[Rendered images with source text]
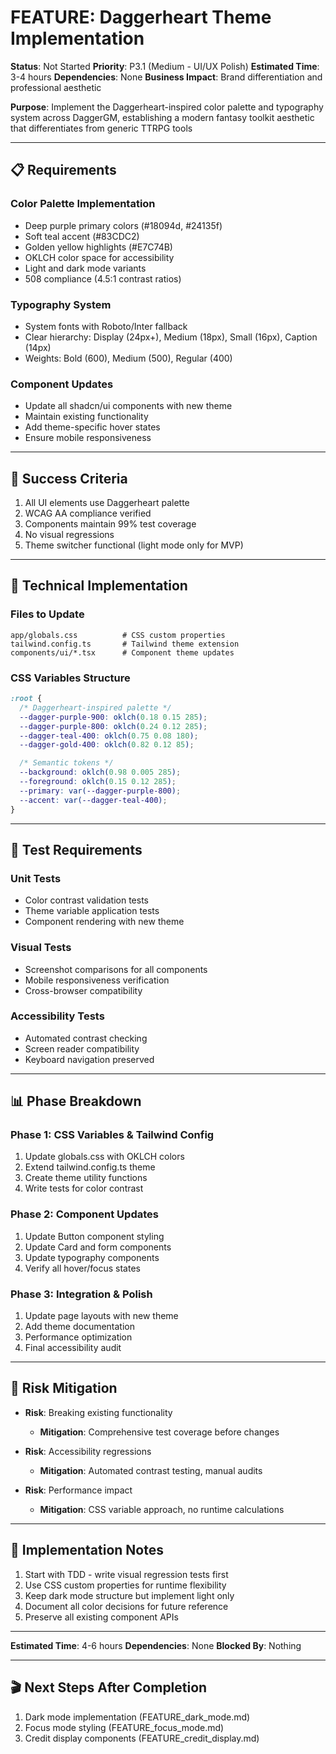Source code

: # FEATURE: Daggerheart Theme Implementation

**Status**: Not Started
**Priority**: P3.1 (Medium - UI/UX Polish)
**Estimated Time**: 3-4 hours
**Dependencies**: None
**Business Impact**: Brand differentiation and professional aesthetic

**Purpose**: Implement the Daggerheart-inspired color palette and typography system across DaggerGM, establishing a modern fantasy toolkit aesthetic that differentiates from generic TTRPG tools

---

## 📋 **Requirements**

### Color Palette Implementation

- Deep purple primary colors (#18094d, #24135f)
- Soft teal accent (#83CDC2)
- Golden yellow highlights (#E7C74B)
- OKLCH color space for accessibility
- Light and dark mode variants
- 508 compliance (4.5:1 contrast ratios)

### Typography System

- System fonts with Roboto/Inter fallback
- Clear hierarchy: Display (24px+), Medium (18px), Small (16px), Caption (14px)
- Weights: Bold (600), Medium (500), Regular (400)

### Component Updates

- Update all shadcn/ui components with new theme
- Maintain existing functionality
- Add theme-specific hover states
- Ensure mobile responsiveness

---

## 🎯 **Success Criteria**

1. All UI elements use Daggerheart palette
2. WCAG AA compliance verified
3. Components maintain 99% test coverage
4. No visual regressions
5. Theme switcher functional (light mode only for MVP)

---

## 📐 **Technical Implementation**

### Files to Update

```
app/globals.css          # CSS custom properties
tailwind.config.ts       # Tailwind theme extension
components/ui/*.tsx      # Component theme updates
```

### CSS Variables Structure

```css
:root {
  /* Daggerheart-inspired palette */
  --dagger-purple-900: oklch(0.18 0.15 285);
  --dagger-purple-800: oklch(0.24 0.12 285);
  --dagger-teal-400: oklch(0.75 0.08 180);
  --dagger-gold-400: oklch(0.82 0.12 85);

  /* Semantic tokens */
  --background: oklch(0.98 0.005 285);
  --foreground: oklch(0.15 0.12 285);
  --primary: var(--dagger-purple-800);
  --accent: var(--dagger-teal-400);
}
```

---

## 🧪 **Test Requirements**

### Unit Tests

- Color contrast validation tests
- Theme variable application tests
- Component rendering with new theme

### Visual Tests

- Screenshot comparisons for all components
- Mobile responsiveness verification
- Cross-browser compatibility

### Accessibility Tests

- Automated contrast checking
- Screen reader compatibility
- Keyboard navigation preserved

---

## 📊 **Phase Breakdown**

### Phase 1: CSS Variables & Tailwind Config

1. Update globals.css with OKLCH colors
2. Extend tailwind.config.ts theme
3. Create theme utility functions
4. Write tests for color contrast

### Phase 2: Component Updates

1. Update Button component styling
2. Update Card and form components
3. Update typography components
4. Verify all hover/focus states

### Phase 3: Integration & Polish

1. Update page layouts with new theme
2. Add theme documentation
3. Performance optimization
4. Final accessibility audit

---

## 🚨 **Risk Mitigation**

- **Risk**: Breaking existing functionality
  - **Mitigation**: Comprehensive test coverage before changes
- **Risk**: Accessibility regressions
  - **Mitigation**: Automated contrast testing, manual audits

- **Risk**: Performance impact
  - **Mitigation**: CSS variable approach, no runtime calculations

---

## 📝 **Implementation Notes**

1. Start with TDD - write visual regression tests first
2. Use CSS custom properties for runtime flexibility
3. Keep dark mode structure but implement light only
4. Document all color decisions for future reference
5. Preserve all existing component APIs

---

**Estimated Time**: 4-6 hours
**Dependencies**: None
**Blocked By**: Nothing

---

## 🎬 **Next Steps After Completion**

1. Dark mode implementation (FEATURE_dark_mode.md)
2. Focus mode styling (FEATURE_focus_mode.md)
3. Credit display components (FEATURE_credit_display.md)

PROBLEM TO SOLVE —
Nothing may be altered when you restate the records, but every picture must be dropped.

REPLY —
Source code

: # FEATURE: Daggerheart Theme Implementation

**Status**: Not Started
**Priority**: P3.1 (Medium - UI/UX Polish)
**Estimated Time**: 3-4 hours
**Dependencies**: None
**Business Impact**: Brand differentiation and professional aesthetic

**Purpose**: Implement the Daggerheart-inspired color palette and typography system across DaggerGM, establishing a modern fantasy toolkit aesthetic that differentiates from generic TTRPG tools

---

## 📋 **Requirements**

### Color Palette Implementation

- Deep purple primary colors (#18094d, #24135f)
- Soft teal accent (#83CDC2)
- Golden yellow highlights (#E7C74B)
- OKLCH color space for accessibility
- Light and dark mode variants
- 508 compliance (4.5:1 contrast ratios)

### Typography System

- System fonts with Roboto/Inter fallback
- Clear hierarchy: Display (24px+), Medium (18px), Small (16px), Caption (14px)
- Weights: Bold (600), Medium (500), Regular (400)

### Component Updates

- Update all shadcn/ui components with new theme
- Maintain existing functionality
- Add theme-specific hover states
- Ensure mobile responsiveness

---

## 🎯 **Success Criteria**

1. All UI elements use Daggerheart palette
2. WCAG AA compliance verified
3. Components maintain 99% test coverage
4. No visual regressions
5. Theme switcher functional (light mode only for MVP)

---

## 📐 **Technical Implementation**

### Files to Update

```
app/globals.css          # CSS custom properties
tailwind.config.ts       # Tailwind theme extension
components/ui/*.tsx      # Component theme updates
```

### CSS Variables Structure

```css
:root {
  /* Daggerheart-inspired palette */
  --dagger-purple-900: oklch(0.18 0.15 285);
  --dagger-purple-800: oklch(0.24 0.12 285);
  --dagger-teal-400: oklch(0.75 0.08 180);
  --dagger-gold-400: oklch(0.82 0.12 85);

  /* Semantic tokens */
  --background: oklch(0.98 0.005 285);
  --foreground: oklch(0.15 0.12 285);
  --primary: var(--dagger-purple-800);
  --accent: var(--dagger-teal-400);
}
```

---

## 🧪 **Test Requirements**

### Unit Tests

- Color contrast validation tests
- Theme variable application tests
- Component rendering with new theme

### Visual Tests

- Screenshot comparisons for all components
- Mobile responsiveness verification
- Cross-browser compatibility

### Accessibility Tests

- Automated contrast checking
- Screen reader compatibility
- Keyboard navigation preserved

---

## 📊 **Phase Breakdown**

### Phase 1: CSS Variables & Tailwind Config

1. Update globals.css with OKLCH colors
2. Extend tailwind.config.ts theme
3. Create theme utility functions
4. Write tests for color contrast

### Phase 2: Component Updates

1. Update Button component styling
2. Update Card and form components
3. Update typography components
4. Verify all hover/focus states

### Phase 3: Integration & Polish

1. Update page layouts with new theme
2. Add theme documentation
3. Performance optimization
4. Final accessibility audit

---

## 🚨 **Risk Mitigation**

- **Risk**: Breaking existing functionality
  - **Mitigation**: Comprehensive test coverage before changes
- **Risk**: Accessibility regressions
  - **Mitigation**: Automated contrast testing, manual audits

- **Risk**: Performance impact
  - **Mitigation**: CSS variable approach, no runtime calculations

---

## 📝 **Implementation Notes**

1. Start with TDD - write visual regression tests first
2. Use CSS custom properties for runtime flexibility
3. Keep dark mode structure but implement light only
4. Document all color decisions for future reference
5. Preserve all existing component APIs

---

**Estimated Time**: 4-6 hours
**Dependencies**: None
**Blocked By**: Nothing

---

## 🎬 **Next Steps After Completion**

1. Dark mode implementation (FEATURE_dark_mode.md)
2. Focus mode styling (FEATURE_focus_mode.md)
3. Credit display components (FEATURE_credit_display.md)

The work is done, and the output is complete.